With help from NYT newsroom lawyers Al-Amyn Sumar and David McCraw, I have today filed a new Freedom of Information Act lawsuit seeking a less-redacted version of the (once) classifed appendix to the 2023 report by former Special Counsel John Durham, as well as disclosure of related material.
Declassified and released last summer, the appendix revealed that the origin story for a theory that Hillary Clinton and her 2016 campaign conspired to frame Trump for collusion with Russia had been faked by Russia’s S.V.R. spy agency. That origin story was Russian intelligence information about Clinton supposedly approving a plan on July 26, 2016, to stir up a scandal tying Trump to Russia, based on two supposedly Russian-hacked emails of a George Soros aide. Then-DNI John Ratcliffe made public the basics of this in late September 2020, and Durham’s public report in 2023 extensively discussed what he called the “Clinton Plan intelligence.” He stashed in the classified appendix, concealed until July 2025, that his efforts to prove the two seeming emails were authentic had instead uncovered evidence showing they had been creations of the S.V.R., the successor to the Soviet-era K.G.B.

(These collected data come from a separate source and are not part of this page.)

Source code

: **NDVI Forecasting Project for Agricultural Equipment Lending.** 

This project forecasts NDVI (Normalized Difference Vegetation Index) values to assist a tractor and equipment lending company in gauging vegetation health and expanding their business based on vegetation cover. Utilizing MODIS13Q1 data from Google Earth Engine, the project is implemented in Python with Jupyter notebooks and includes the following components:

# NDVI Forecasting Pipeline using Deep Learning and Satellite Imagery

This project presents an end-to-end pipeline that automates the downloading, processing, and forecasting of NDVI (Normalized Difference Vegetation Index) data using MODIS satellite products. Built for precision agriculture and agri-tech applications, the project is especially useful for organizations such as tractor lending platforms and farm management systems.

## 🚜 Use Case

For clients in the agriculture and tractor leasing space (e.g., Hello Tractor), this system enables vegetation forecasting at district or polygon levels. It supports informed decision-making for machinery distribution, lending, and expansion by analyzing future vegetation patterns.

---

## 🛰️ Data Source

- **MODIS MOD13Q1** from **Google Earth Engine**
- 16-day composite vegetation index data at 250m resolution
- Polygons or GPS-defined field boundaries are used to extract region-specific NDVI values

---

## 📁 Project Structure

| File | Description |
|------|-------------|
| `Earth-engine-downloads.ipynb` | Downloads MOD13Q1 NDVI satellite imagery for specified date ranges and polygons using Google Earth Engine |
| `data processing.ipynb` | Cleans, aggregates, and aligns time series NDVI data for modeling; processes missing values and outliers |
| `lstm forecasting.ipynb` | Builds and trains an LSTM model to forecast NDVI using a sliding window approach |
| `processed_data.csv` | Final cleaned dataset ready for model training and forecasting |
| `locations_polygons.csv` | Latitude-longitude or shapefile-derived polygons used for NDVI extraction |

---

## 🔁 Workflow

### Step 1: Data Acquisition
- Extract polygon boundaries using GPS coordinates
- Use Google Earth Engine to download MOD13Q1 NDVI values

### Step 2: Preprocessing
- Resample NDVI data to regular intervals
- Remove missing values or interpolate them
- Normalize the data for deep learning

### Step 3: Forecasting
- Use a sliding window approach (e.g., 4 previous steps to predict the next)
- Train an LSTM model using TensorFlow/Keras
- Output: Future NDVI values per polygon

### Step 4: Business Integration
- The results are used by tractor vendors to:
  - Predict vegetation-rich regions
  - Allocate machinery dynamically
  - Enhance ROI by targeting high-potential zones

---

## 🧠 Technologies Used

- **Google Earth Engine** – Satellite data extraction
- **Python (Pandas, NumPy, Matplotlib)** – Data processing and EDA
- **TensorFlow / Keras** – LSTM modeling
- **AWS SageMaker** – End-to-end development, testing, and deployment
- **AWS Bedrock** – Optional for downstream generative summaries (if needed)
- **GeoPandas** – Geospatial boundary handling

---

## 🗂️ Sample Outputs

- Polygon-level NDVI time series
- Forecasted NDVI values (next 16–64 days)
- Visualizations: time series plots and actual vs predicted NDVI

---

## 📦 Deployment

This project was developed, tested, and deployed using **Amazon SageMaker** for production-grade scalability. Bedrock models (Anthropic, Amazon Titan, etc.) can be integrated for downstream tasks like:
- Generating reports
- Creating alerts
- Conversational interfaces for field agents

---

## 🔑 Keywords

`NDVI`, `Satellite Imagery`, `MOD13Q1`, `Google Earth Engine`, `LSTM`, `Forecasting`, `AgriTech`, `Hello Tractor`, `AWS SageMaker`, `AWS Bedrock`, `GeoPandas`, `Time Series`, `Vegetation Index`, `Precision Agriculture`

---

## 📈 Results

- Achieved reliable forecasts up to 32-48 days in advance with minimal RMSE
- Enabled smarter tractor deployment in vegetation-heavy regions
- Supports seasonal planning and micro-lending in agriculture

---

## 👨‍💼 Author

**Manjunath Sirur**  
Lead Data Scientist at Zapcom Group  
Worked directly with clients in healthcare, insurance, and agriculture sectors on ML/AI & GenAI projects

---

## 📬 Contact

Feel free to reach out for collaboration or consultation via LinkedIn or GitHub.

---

The evidence includes related S.V.R. files whose discussion in the appendix is marred by redaction lines to key dates and other tidbits, and the lawsuit seeks to get those redaction lines removed — arguing that since Russia has the unredacted originals, there is no legitimate national security justification for keeping that information secret from the American public.
The lawsuit is also seeking the information cited in the footnotes of the declassified appendix, like interview reports of witnesses.
And it seeks as well a copy of an interim report that Durham’s team produced for Attorney General Bill Barr in the summer of 2020, and a September 2020 memo written by Nora Dannehy, Durham’s former No. 2, denouncing both the idea of putting out an interim report before the investigation was over and ahead of an election, and objecting to the interim report’s conclusions. It appears that the interim report focused on this same Russian intelligence information that has now been declassified. After Dannehy quit in protest, Durham and Barr did not release the report. My colleagues Katie Benner, Adam Goldman and I first reported a lot of this in an early 2023 investigative project we did about the Durham inquiry, and Dannehy later confirmed some of it in her confirmation hearing to become a Connecticut Supreme Court justice.